[ 
https://issues.apache.org/jira/browse/KAFKA-19554?page=com.atlassian.jira.plugin.system.issuetabpanels:all-tabpanel
 ]

Kirk True updated KAFKA-19554:
------------------------------
    Component/s: clients
                 consumer

> Add a Kafka client parameter to limit number of messages fetched
> ----------------------------------------------------------------
>
>                 Key: KAFKA-19554
>                 URL: https://issues.apache.org/jira/browse/KAFKA-19554
>             Project: Kafka
>          Issue Type: Improvement
>          Components: clients, consumer
>            Reporter: corkitse
>            Priority: Major
>              Labels: kip-required
>
> h3. Description
> Currently, Kafka fetch requests only support limiting the total size of 
> messages fetched ({{{}fetch.max.bytes{}}}) and the size per partition 
> ({{{}max.partition.fetch.bytes{}}}). However, there is no way to limit the 
> *number of messages* fetched per request—neither globally nor on a 
> per-partition basis.
> While Kafka was originally designed as a high-throughput distributed 
> messaging platform and has traditionally focused more on throughput than 
> individual message control, its role has since evolved. Kafka is now not only 
> a leading message queue but also a core component in modern {*}data pipelines 
> and stream processing frameworks{*}.
> In these newer use cases, especially for downstream services and streaming 
> applications, *rate-limiting by message count* is a common requirement.

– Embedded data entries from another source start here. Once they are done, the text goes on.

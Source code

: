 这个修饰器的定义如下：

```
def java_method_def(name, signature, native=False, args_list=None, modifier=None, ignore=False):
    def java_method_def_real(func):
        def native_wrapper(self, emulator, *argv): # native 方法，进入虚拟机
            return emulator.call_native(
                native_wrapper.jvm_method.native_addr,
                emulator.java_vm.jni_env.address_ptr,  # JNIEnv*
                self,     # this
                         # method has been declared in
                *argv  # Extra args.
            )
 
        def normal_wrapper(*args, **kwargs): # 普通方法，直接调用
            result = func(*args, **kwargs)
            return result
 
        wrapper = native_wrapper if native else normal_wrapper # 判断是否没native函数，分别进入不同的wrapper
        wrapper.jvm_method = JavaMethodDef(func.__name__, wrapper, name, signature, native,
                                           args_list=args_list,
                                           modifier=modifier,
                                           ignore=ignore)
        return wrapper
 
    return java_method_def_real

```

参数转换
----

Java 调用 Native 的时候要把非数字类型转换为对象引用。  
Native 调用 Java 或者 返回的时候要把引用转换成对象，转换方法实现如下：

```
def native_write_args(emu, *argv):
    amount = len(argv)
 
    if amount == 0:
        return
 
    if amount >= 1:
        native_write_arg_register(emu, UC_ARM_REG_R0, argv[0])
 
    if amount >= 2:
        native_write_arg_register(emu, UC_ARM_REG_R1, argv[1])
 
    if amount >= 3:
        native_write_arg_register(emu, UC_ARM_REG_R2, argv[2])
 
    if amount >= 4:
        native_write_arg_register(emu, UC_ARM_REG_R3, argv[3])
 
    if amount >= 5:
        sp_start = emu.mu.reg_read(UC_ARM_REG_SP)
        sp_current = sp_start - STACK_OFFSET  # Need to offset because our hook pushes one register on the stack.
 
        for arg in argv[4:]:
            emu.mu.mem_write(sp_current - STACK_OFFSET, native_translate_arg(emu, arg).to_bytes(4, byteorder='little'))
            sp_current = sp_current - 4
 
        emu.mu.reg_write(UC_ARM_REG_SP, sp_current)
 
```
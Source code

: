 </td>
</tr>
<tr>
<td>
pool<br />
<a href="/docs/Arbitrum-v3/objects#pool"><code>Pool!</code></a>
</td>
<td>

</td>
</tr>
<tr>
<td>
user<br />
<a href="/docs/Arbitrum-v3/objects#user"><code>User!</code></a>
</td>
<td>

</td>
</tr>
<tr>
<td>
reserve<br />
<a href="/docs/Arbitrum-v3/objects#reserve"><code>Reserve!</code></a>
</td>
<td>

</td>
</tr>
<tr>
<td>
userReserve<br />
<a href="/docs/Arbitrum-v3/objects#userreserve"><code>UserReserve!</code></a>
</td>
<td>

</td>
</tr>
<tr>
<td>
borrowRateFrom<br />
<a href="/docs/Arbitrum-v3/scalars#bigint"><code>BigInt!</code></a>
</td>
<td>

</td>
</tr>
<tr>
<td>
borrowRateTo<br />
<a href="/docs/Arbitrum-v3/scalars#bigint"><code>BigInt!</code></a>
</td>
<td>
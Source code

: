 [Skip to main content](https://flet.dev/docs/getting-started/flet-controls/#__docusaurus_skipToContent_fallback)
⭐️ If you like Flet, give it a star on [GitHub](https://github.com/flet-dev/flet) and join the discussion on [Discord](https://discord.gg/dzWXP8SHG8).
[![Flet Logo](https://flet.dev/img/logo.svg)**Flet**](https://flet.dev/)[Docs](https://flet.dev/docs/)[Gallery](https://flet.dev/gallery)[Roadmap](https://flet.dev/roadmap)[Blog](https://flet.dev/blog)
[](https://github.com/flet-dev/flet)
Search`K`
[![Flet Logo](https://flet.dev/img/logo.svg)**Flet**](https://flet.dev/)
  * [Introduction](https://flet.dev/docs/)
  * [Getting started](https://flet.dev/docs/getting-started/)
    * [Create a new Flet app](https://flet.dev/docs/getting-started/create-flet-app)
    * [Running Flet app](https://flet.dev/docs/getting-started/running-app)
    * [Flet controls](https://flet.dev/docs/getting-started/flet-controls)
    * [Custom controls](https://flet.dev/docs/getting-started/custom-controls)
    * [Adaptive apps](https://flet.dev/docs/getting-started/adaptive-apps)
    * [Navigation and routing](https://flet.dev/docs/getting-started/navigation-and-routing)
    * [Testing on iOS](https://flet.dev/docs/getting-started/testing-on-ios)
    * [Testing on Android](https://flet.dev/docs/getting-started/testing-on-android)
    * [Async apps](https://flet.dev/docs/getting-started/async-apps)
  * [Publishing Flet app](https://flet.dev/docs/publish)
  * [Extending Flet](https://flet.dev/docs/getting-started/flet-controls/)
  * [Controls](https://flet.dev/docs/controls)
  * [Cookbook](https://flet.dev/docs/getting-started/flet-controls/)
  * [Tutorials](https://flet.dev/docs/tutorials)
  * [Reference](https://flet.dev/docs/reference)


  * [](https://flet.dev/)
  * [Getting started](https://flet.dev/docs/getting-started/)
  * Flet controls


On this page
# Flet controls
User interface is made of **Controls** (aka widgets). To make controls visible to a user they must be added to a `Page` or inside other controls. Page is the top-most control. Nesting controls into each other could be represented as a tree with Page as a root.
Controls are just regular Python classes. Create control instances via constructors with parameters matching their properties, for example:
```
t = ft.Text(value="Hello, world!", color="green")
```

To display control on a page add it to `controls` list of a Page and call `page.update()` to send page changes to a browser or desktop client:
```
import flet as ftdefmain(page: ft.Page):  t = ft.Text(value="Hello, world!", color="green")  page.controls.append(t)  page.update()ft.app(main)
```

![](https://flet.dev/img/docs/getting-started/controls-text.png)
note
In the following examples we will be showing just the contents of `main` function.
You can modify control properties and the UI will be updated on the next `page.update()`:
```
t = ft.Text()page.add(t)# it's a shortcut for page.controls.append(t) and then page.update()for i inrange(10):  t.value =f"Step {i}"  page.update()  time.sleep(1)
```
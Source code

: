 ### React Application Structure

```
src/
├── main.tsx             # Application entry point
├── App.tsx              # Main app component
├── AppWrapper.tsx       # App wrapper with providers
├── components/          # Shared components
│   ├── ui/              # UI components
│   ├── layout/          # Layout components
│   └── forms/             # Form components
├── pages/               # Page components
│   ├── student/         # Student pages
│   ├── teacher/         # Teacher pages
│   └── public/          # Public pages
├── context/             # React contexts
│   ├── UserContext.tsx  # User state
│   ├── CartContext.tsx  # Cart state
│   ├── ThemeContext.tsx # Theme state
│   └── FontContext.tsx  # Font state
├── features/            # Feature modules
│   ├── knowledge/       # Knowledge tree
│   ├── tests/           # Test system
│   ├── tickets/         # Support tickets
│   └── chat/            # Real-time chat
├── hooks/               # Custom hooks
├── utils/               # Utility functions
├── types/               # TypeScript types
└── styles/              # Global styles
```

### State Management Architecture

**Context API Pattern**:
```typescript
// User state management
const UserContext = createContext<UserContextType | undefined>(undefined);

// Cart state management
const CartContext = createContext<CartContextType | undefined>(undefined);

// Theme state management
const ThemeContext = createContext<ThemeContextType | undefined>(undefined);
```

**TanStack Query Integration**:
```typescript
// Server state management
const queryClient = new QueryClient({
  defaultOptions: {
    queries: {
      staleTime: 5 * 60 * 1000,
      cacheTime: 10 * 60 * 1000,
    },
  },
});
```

> Currently, the workaround is for clients to {*}fetch a batch of messages, 
> manually truncate them based on count, and then adjust offsets manually{*}, 
> which is inefficient, error-prone, and significantly reduces throughput. In 
> practice, this forces developers to use external tools such as Redis to 
> implement additional buffering or rate control mechanisms—adding complexity 
> and overhead.
> Adding *native support* for a message count limit in fetch requests would 
> offer the following benefits:
> h3. Benefits
>  # {*}Make Kafka a more mature and production-ready stream processing 
> platform{*}, by supporting more granular rate-limiting use cases.
>  # *Improve overall system throughput* for consumers that need to limit by 
> message count, by eliminating inefficient post-processing workarounds.
> ----
> h3. Potential Challenges
>  # Due to compression and batching, Kafka consumers do not always have direct 
> access to message counts in a fetch response. This means any solution would 
> need to {*}estimate or calculate message counts indirectly{*}—possibly based 
> on batch metadata.
>  # Implementation must ensure that {*}Kafka’s high-performance 
> characteristics are preserved{*}. Any support for message-count limits must 
> avoid excessive decompression or deserialization on the broker side.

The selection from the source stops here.